As of 2000, there were 68 private households in the municipality, and an average of 2.5 persons per household. There were 16 households that consist of only one person and 6 households with five or more people. Out of a total of 69 households that answered this question, 23.2% were households made up of just one person. Of the rest of the households, there are 27 married couples without children, 22 married couples with children There were 3 single parents with a child or children.

In 2000 there were 33 single family homes (or 57.9% of the total) out of a total of 57 inhabited buildings.
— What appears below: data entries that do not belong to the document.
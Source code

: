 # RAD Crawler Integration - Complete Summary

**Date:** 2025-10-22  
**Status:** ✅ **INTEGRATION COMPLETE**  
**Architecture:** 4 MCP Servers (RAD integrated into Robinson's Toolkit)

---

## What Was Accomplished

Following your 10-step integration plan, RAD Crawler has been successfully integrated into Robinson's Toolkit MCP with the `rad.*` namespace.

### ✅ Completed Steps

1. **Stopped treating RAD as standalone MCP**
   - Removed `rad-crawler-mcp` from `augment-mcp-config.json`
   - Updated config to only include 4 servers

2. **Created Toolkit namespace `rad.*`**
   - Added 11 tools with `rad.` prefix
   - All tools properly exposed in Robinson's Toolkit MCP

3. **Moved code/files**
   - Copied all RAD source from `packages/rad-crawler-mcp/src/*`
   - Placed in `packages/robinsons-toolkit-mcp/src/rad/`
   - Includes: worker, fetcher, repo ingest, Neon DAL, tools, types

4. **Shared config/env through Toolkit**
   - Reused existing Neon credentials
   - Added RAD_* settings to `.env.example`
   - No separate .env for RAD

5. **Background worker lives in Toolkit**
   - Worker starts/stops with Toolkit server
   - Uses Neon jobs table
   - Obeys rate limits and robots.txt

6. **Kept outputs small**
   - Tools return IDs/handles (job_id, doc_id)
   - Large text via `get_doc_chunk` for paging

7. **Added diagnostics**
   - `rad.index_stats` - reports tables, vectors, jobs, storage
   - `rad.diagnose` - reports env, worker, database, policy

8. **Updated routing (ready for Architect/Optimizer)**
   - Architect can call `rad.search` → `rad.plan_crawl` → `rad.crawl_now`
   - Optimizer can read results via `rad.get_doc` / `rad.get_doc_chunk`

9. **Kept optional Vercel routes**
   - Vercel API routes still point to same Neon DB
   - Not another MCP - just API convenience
There were 7 multi-family buildings (12.3%), along with 14 multi-purpose buildings that were mostly used for housing (24.6%) and 3 other use buildings (commercial or industrial) that also had some housing (5.3%).

In 2000, a total of 62 apartments (87.3% of the total) were permanently occupied, while 8 apartments (11.3%) were seasonally occupied and one apartment was empty. As of 2009, the construction rate of new housing units was 6 new units per 1000 residents. The vacancy rate for the municipality, in 2010, was 0%.
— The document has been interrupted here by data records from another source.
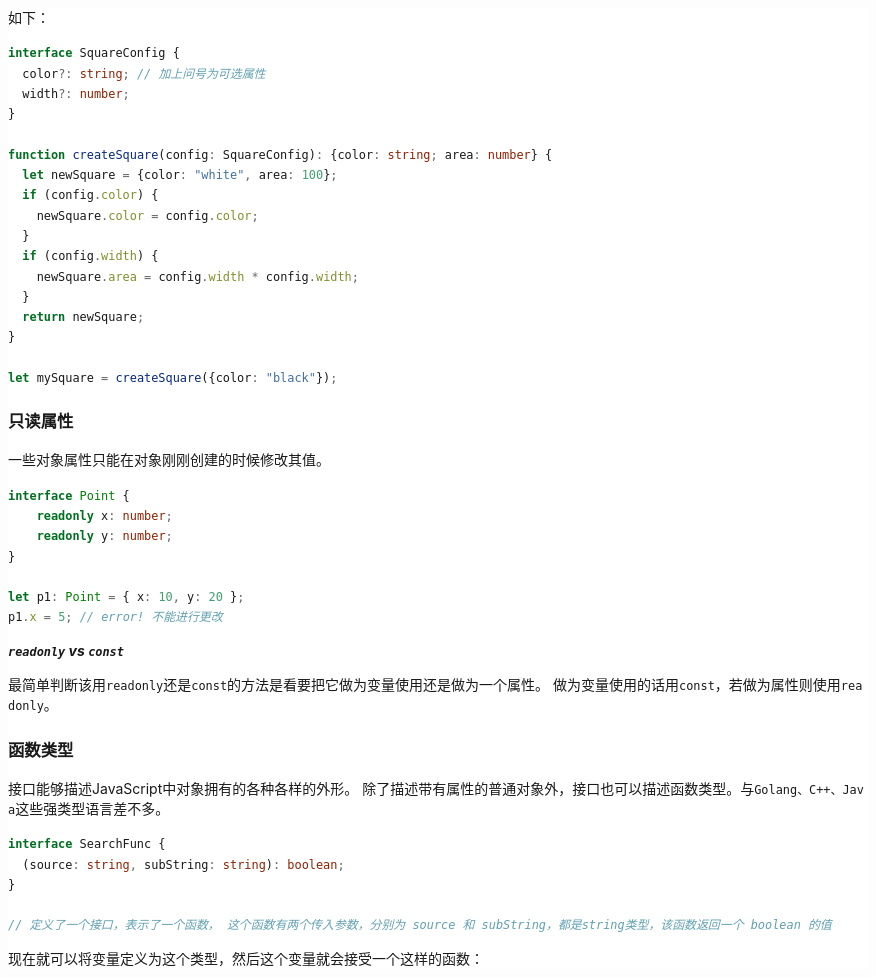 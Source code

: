 如下：

```typescript
interface SquareConfig {
  color?: string; // 加上问号为可选属性
  width?: number;
}

function createSquare(config: SquareConfig): {color: string; area: number} {
  let newSquare = {color: "white", area: 100};
  if (config.color) {
    newSquare.color = config.color;
  }
  if (config.width) {
    newSquare.area = config.width * config.width;
  }
  return newSquare;
}

let mySquare = createSquare({color: "black"});
```



### 只读属性

一些对象属性只能在对象刚刚创建的时候修改其值。

```typescript
interface Point {
    readonly x: number;
    readonly y: number;
}

let p1: Point = { x: 10, y: 20 };
p1.x = 5; // error! 不能进行更改
```

***`readonly` vs `const`***

最简单判断该用`readonly`还是`const`的方法是看要把它做为变量使用还是做为一个属性。 做为变量使用的话用`const`，若做为属性则使用`readonly`。



### 函数类型

接口能够描述JavaScript中对象拥有的各种各样的外形。 除了描述带有属性的普通对象外，接口也可以描述函数类型。与`Golang、C++、Java`这些强类型语言差不多。

```typescript
interface SearchFunc {
  (source: string, subString: string): boolean;
}

// 定义了一个接口，表示了一个函数， 这个函数有两个传入参数，分别为 source 和 subString，都是string类型，该函数返回一个 boolean 的值
```

现在就可以将变量定义为这个类型，然后这个变量就会接受一个这样的函数：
The historical population is given in the following chart:

==Sights==
The village is known for its annual Ascension Day road race which attracts participation from the surrounding region.

==Politics==
In the 2007 federal election the most popular party was the SVP which received 52.19% of the vote. The next three most popular parties were the FDP (18.81%), the SP (9.95%) and the Other (8.7%). In the federal election, a total of 74 votes were cast, and the voter turnout was 58.7%.

==Economy==
As of In 2010 2010, Bioley-Magnoux had an unemployment rate of 2.9%. As of 2008, there were 22 people employed in the primary economic sector and about 8 businesses involved in this sector. 5 people were employed in the secondary sector and there were 3 businesses in this sector. 5 people were employed in the tertiary sector, with 1 business in this sector. There were 71 residents of the municipality who were employed in some capacity, of which females made up 39.4% of the workforce.

In 2008 the total number of full-time equivalent jobs was 21. The number of jobs in the primary sector was 13, all of which were in agriculture. The number of jobs in the secondary sector was 4, all of which were in construction. The number of jobs in the tertiary sector was 4, all in a hotel or restaurant.
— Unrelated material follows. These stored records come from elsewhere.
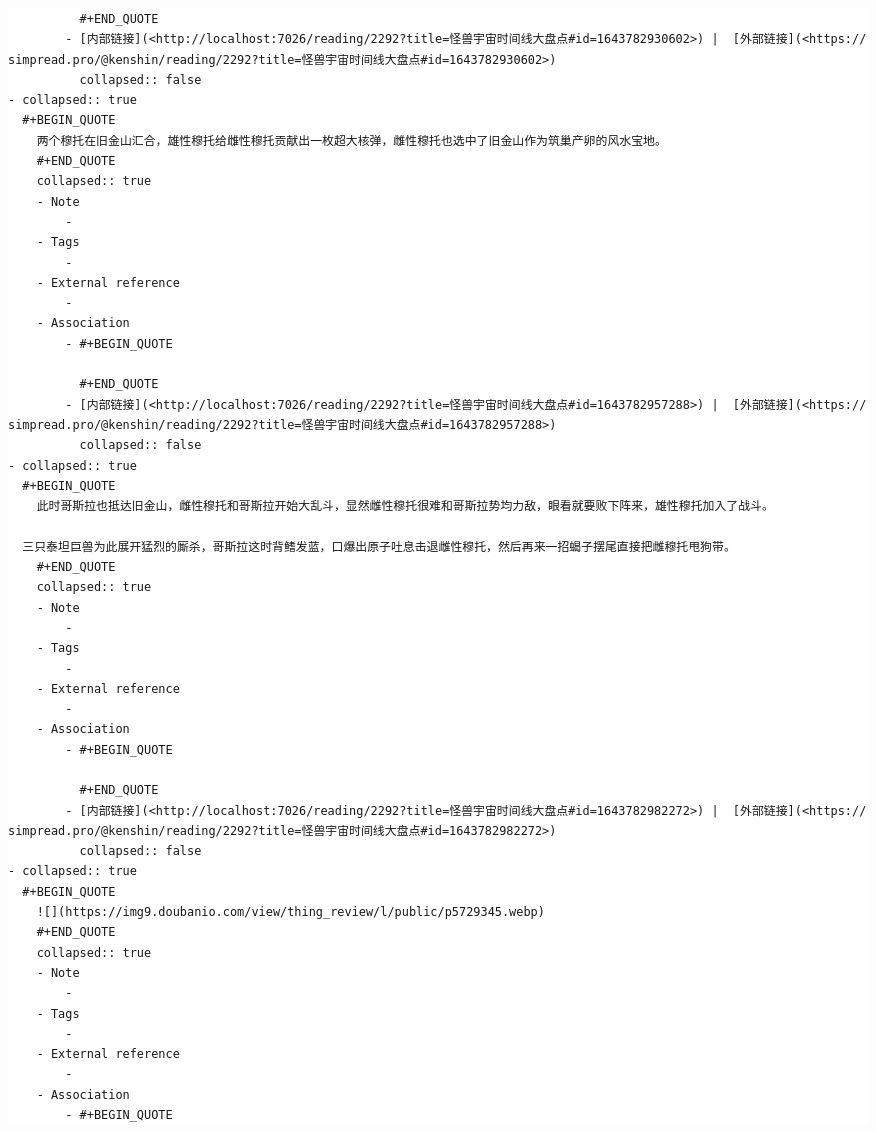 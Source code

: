 			  #+END_QUOTE
			- [内部链接](<http://localhost:7026/reading/2292?title=怪兽宇宙时间线大盘点#id=1643782930602>) |  [外部链接](<https://simpread.pro/@kenshin/reading/2292?title=怪兽宇宙时间线大盘点#id=1643782930602>)
			  collapsed:: false
	- collapsed:: true
	  #+BEGIN_QUOTE
	    两个穆托在旧金山汇合，雄性穆托给雌性穆托贡献出一枚超大核弹，雌性穆托也选中了旧金山作为筑巢产卵的风水宝地。 
	    #+END_QUOTE
	    collapsed:: true
		- Note
			-
		- Tags
			-
		- External reference
			-
		- Association
			- #+BEGIN_QUOTE
			  
			  #+END_QUOTE
			- [内部链接](<http://localhost:7026/reading/2292?title=怪兽宇宙时间线大盘点#id=1643782957288>) |  [外部链接](<https://simpread.pro/@kenshin/reading/2292?title=怪兽宇宙时间线大盘点#id=1643782957288>)
			  collapsed:: false
	- collapsed:: true
	  #+BEGIN_QUOTE
	    此时哥斯拉也抵达旧金山，雌性穆托和哥斯拉开始大乱斗，显然雌性穆托很难和哥斯拉势均力敌，眼看就要败下阵来，雄性穆托加入了战斗。
	  
	  三只泰坦巨兽为此展开猛烈的厮杀，哥斯拉这时背鳍发蓝，口爆出原子吐息击退雌性穆托，然后再来一招蝎子摆尾直接把雌穆托甩狗带。 
	    #+END_QUOTE
	    collapsed:: true
		- Note
			-
		- Tags
			-
		- External reference
			-
		- Association
			- #+BEGIN_QUOTE
			  
			  #+END_QUOTE
			- [内部链接](<http://localhost:7026/reading/2292?title=怪兽宇宙时间线大盘点#id=1643782982272>) |  [外部链接](<https://simpread.pro/@kenshin/reading/2292?title=怪兽宇宙时间线大盘点#id=1643782982272>)
			  collapsed:: false
	- collapsed:: true
	  #+BEGIN_QUOTE
	    ![](https://img9.doubanio.com/view/thing_review/l/public/p5729345.webp) 
	    #+END_QUOTE
	    collapsed:: true
		- Note
			-
		- Tags
			-
		- External reference
			-
		- Association
			- #+BEGIN_QUOTE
In 2000, there were 48 workers who commuted away from the municipality. Of the working population, 2.8% used public transportation to get to work, and 66.2% used a private car.

==Religion==
From the 2000 census, 13 or 7.7% were Roman Catholic, while 144 or 85.2% belonged to the Swiss Reformed Church. Of the rest of the population, there was one individual who belongs to another Christian church, and one other individual who belonged to another church. Ten (or about 5.92% of the population) belonged to no church, are agnostic or atheist.

==Education==
In Bioley-Magnoux about 64 or (37.9%) of the population have completed non-mandatory upper secondary education, and 16 or (9.5%) have completed additional higher education (either university or a Fachhochschule). Of the 16 who completed tertiary schooling, 75.0% were Swiss men, 12.5% were Swiss women.

In the 2009/2010 school year there were a total of 16 students in the Bioley-Magnoux school district. In the Vaud cantonal school system, two years of non-obligatory pre-school are provided by the political districts. During the school year, the political district provided pre-school care for a total of 578 children of which 359 children (62.1%) received subsidized pre-school care. The canton's primary school program requires students to attend for four years. There were 5 students in the municipal primary school program. The obligatory lower secondary school program lasts for six years and there were 11 students in those schools.

As of 2000, there were 28 students from Bioley-Magnoux who attended schools outside the municipality.